District Court Finds No Personal Jurisdiction Over German Corporations That Were Aware Their Products Were Being Sold Into the Forum State, but had not Targeted That Jurisdiction for Sales

The World in U.S. Courts: Summer 2014 - Personal Jurisdiction | June.09.2014

Tile Unlimited, Inc. v. Blanke Corp., United States District Court for the Northern District of Illinois, June 9, 2014

In a products liability suit with multiple cross-claims among the parties related to an allegedly faulty “tile underlayment” product purchased by Plaintiffs and manufactured by the Defendants, Defendants Blanke Germany and Interplast, both German corporations, moved to dismiss the claims against them for lack of personal jurisdiction. Plaintiffs purchased and installed Defendants’ product, which allegedly made an “audible crunching sound” when walked upon.

Plaintiff alleged the Defendants placed their product into the “stream of commerce,” which under J. McIntyre Mach., Ltd. v.
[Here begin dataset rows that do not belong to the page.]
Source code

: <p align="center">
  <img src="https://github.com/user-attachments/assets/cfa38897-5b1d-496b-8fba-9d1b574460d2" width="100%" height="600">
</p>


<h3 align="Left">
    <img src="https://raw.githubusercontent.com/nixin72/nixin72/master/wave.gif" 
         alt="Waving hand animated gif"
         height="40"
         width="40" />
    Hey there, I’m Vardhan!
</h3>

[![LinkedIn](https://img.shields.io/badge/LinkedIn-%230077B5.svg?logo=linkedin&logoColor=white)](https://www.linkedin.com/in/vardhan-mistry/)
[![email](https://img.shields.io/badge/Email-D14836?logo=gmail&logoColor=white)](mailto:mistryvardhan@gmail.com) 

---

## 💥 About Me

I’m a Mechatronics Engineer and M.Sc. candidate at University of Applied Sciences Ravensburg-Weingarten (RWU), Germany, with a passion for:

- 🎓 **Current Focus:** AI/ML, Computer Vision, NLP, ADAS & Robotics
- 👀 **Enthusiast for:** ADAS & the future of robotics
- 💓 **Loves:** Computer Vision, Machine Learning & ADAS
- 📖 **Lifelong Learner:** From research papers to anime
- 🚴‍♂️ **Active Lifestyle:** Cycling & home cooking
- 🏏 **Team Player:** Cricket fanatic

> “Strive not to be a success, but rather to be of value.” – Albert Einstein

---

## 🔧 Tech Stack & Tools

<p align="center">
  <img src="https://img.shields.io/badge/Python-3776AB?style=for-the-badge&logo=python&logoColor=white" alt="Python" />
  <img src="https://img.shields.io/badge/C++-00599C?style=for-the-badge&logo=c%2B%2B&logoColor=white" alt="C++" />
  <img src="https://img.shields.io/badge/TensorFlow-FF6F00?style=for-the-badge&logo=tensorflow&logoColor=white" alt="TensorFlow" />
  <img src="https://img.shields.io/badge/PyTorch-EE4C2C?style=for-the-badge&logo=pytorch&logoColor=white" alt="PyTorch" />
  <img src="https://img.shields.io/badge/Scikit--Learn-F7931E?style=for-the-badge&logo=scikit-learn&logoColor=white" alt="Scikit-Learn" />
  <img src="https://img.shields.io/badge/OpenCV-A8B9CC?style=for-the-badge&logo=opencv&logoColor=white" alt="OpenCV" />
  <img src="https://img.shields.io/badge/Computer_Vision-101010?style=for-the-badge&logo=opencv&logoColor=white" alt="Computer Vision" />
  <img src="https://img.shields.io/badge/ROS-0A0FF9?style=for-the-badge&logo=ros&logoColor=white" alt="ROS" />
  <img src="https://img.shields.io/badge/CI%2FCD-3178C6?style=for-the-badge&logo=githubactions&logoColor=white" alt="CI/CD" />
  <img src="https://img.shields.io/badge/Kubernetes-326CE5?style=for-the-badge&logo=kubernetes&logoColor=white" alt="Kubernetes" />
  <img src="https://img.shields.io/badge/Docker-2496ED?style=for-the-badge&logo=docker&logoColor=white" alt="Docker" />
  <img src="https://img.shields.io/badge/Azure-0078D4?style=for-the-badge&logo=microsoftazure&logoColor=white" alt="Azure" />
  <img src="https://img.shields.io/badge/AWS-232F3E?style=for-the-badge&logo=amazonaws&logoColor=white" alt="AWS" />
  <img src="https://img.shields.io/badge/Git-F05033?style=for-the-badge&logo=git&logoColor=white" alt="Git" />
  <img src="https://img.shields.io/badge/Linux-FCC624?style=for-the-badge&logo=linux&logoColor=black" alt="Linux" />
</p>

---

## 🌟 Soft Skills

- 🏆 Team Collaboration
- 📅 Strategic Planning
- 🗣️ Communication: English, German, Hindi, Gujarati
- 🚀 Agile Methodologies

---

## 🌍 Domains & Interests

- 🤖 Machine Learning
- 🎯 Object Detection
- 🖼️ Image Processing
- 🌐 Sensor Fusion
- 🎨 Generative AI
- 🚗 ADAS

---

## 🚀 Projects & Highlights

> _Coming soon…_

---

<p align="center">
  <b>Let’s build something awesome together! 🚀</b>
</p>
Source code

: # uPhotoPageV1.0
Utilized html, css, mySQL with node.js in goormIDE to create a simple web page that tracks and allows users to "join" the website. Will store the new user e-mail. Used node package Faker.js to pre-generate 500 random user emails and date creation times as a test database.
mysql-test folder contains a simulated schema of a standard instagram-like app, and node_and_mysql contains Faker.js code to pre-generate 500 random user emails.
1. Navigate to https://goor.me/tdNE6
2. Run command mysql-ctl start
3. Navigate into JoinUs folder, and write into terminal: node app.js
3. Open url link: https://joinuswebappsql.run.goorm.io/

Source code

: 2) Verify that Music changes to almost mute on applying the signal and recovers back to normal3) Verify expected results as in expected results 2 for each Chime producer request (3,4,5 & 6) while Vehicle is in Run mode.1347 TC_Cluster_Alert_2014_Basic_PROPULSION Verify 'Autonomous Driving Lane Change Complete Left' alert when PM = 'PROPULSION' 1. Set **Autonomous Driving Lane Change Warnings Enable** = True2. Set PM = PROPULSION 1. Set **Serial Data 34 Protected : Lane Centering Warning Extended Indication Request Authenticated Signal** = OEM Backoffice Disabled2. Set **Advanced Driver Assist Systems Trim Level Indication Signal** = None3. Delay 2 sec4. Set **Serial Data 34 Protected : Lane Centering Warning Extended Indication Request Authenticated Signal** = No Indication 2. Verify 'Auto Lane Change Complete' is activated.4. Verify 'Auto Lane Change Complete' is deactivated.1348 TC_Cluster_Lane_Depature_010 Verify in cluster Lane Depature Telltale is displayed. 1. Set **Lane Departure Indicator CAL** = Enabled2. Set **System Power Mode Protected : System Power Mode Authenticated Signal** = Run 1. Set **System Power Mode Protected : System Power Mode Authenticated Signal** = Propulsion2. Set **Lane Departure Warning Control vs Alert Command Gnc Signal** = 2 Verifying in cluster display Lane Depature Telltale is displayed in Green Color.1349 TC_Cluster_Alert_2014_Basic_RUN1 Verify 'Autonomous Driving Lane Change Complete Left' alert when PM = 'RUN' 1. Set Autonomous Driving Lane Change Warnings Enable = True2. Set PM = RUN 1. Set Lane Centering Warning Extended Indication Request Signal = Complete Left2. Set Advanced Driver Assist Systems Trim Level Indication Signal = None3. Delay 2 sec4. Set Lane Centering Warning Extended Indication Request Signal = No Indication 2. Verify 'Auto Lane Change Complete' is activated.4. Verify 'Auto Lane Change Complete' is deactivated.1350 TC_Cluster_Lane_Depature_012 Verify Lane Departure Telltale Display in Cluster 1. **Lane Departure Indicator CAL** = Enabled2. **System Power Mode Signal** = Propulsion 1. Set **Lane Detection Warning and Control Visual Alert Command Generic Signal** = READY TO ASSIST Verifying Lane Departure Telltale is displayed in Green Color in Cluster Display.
Nicastro can form the basis for personal jurisdiction if “the defendant’s activities manifest an intention to submit to the power of a sovereign.” Physical entry by the Defendant into the United States is a relevant but not dispositive factor in the jurisdictional analysis. Plaintiffs did not dispute that Blanke Germany had never sold or shipped the product directly to the United States. However, Blanke Germany was aware that its products were being sold throughout the United States (including in the forum state of Illinois). The Court found this knowledge inadequate to find personal jurisdiction. Instead, it determined that a corporation must have actually targeted the forum jurisdiction for sale or distribution. Plaintiffs filed numerous spreadsheets showing sales in Illinois, but the Court found the volume was not sufficient to demonstrate any specific targeting of Illinois over other states and countries where the product was sold. The Court also rejected Plaintiff’s arguments that Blanke Germany’s website or the CEO’s ten meetings in the United States over ten years exhibited the contact necessary to find jurisdiction. As to Interplast, the Court similarly held the company did not ship, sell, or manufacture any products in Illinois. Although Plaintiff’s pointed to a 2006 state court case in Colorado finding jurisdiction over Interplast, the Court rejected jurisdiction here because personal jurisdiction law has evolved significantly since 2006 and contacts with Colorado are irrelevant to contacts with Illinois.